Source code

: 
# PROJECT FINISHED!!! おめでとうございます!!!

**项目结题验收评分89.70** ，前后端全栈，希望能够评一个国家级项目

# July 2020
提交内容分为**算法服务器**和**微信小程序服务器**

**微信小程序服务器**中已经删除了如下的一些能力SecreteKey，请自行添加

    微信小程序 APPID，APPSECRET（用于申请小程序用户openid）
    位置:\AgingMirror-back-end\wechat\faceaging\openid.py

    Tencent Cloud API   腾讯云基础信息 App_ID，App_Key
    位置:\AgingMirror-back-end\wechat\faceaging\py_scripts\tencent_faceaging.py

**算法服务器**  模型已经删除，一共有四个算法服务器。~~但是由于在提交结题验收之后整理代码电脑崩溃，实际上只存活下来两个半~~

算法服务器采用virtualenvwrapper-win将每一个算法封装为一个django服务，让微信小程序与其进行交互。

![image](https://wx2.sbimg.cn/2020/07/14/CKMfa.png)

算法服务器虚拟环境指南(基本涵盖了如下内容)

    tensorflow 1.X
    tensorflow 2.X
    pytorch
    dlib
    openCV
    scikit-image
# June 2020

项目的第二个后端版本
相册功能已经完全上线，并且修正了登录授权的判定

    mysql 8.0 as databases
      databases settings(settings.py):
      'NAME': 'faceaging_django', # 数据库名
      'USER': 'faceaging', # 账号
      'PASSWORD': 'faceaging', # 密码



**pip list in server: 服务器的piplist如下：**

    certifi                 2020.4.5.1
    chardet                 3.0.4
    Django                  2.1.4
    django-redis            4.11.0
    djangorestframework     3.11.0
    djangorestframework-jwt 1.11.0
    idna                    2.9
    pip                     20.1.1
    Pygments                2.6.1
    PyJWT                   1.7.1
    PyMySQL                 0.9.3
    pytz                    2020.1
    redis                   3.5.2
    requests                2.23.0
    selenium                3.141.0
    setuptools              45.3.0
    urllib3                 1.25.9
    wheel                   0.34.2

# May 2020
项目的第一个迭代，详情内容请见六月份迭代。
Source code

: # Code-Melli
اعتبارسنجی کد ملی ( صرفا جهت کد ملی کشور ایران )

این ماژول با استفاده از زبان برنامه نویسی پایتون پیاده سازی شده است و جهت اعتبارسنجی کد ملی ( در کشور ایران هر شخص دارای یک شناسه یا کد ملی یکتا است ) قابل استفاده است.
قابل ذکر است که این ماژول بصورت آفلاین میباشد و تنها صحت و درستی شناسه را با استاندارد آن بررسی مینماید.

WHAT IS REQUIRED » Your task is to transcribe each record faithfully and in full.

PROBLEM SOLUTION »
Source code

: 
# PROJECT FINISHED!!! おめでとうございます!!!

**项目结题验收评分89.70** ，前后端全栈，希望能够评一个国家级项目

# July 2020
提交内容分为**算法服务器**和**微信小程序服务器**

**微信小程序服务器**中已经删除了如下的一些能力SecreteKey，请自行添加

    微信小程序 APPID，APPSECRET（用于申请小程序用户openid）
    位置:\AgingMirror-back-end\wechat\faceaging\openid.py

    Tencent Cloud API   腾讯云基础信息 App_ID，App_Key
    位置:\AgingMirror-back-end\wechat\faceaging\py_scripts\tencent_faceaging.py

**算法服务器**  模型已经删除，一共有四个算法服务器。~~但是由于在提交结题验收之后整理代码电脑崩溃，实际上只存活下来两个半~~

算法服务器采用virtualenvwrapper-win将每一个算法封装为一个django服务，让微信小程序与其进行交互。

![image](https://wx2.sbimg.cn/2020/07/14/CKMfa.png)

算法服务器虚拟环境指南(基本涵盖了如下内容)

    tensorflow 1.X
    tensorflow 2.X
    pytorch
    dlib
    openCV
    scikit-image
# June 2020

项目的第二个后端版本
相册功能已经完全上线，并且修正了登录授权的判定

    mysql 8.0 as databases
      databases settings(settings.py):
      'NAME': 'faceaging_django', # 数据库名
      'USER': 'faceaging', # 账号
      'PASSWORD': 'faceaging', # 密码



**pip list in server: 服务器的piplist如下：**

    certifi                 2020.4.5.1
    chardet                 3.0.4
    Django                  2.1.4
    django-redis            4.11.0
    djangorestframework     3.11.0
    djangorestframework-jwt 1.11.0
    idna                    2.9
    pip                     20.1.1
    Pygments                2.6.1
    PyJWT                   1.7.1
    PyMySQL                 0.9.3
    pytz                    2020.1
    redis                   3.5.2
    requests                2.23.0
    selenium                3.141.0
    setuptools              45.3.0
    urllib3                 1.25.9
    wheel                   0.34.2

# May 2020
项目的第一个迭代，详情内容请见六月份迭代。
Source code

: # Code-Melli
اعتبارسنجی کد ملی ( صرفا جهت کد ملی کشور ایران )

این ماژول با استفاده از زبان برنامه نویسی پایتون پیاده سازی شده است و جهت اعتبارسنجی کد ملی ( در کشور ایران هر شخص دارای یک شناسه یا کد ملی یکتا است ) قابل استفاده است.
قابل ذکر است که این ماژول بصورت آفلاین میباشد و تنها صحت و درستی شناسه را با استاندارد آن بررسی مینماید.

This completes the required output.